→ **Task brief**: Repeat each entry exactly and drop the pictures.

(Pictures paired with source code)
== Segment start ==

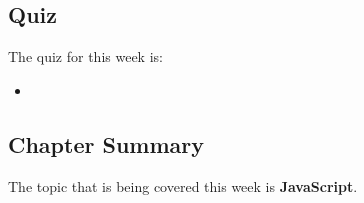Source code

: \subsection{Quiz}

The quiz for this week is:

\begin{itemize}
    \item {}
\end{itemize}

\newpage

\subsection{Chapter Summary}

The topic that is being covered this week is \textbf{JavaScript}.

== Segment end ==

→ **Answer for this exercise**:
Source code

: \subsection{Quiz}

The quiz for this week is:

\begin{itemize}
    \item {}
\end{itemize}

\newpage

\subsection{Chapter Summary}

The topic that is being covered this week is \textbf{JavaScript}.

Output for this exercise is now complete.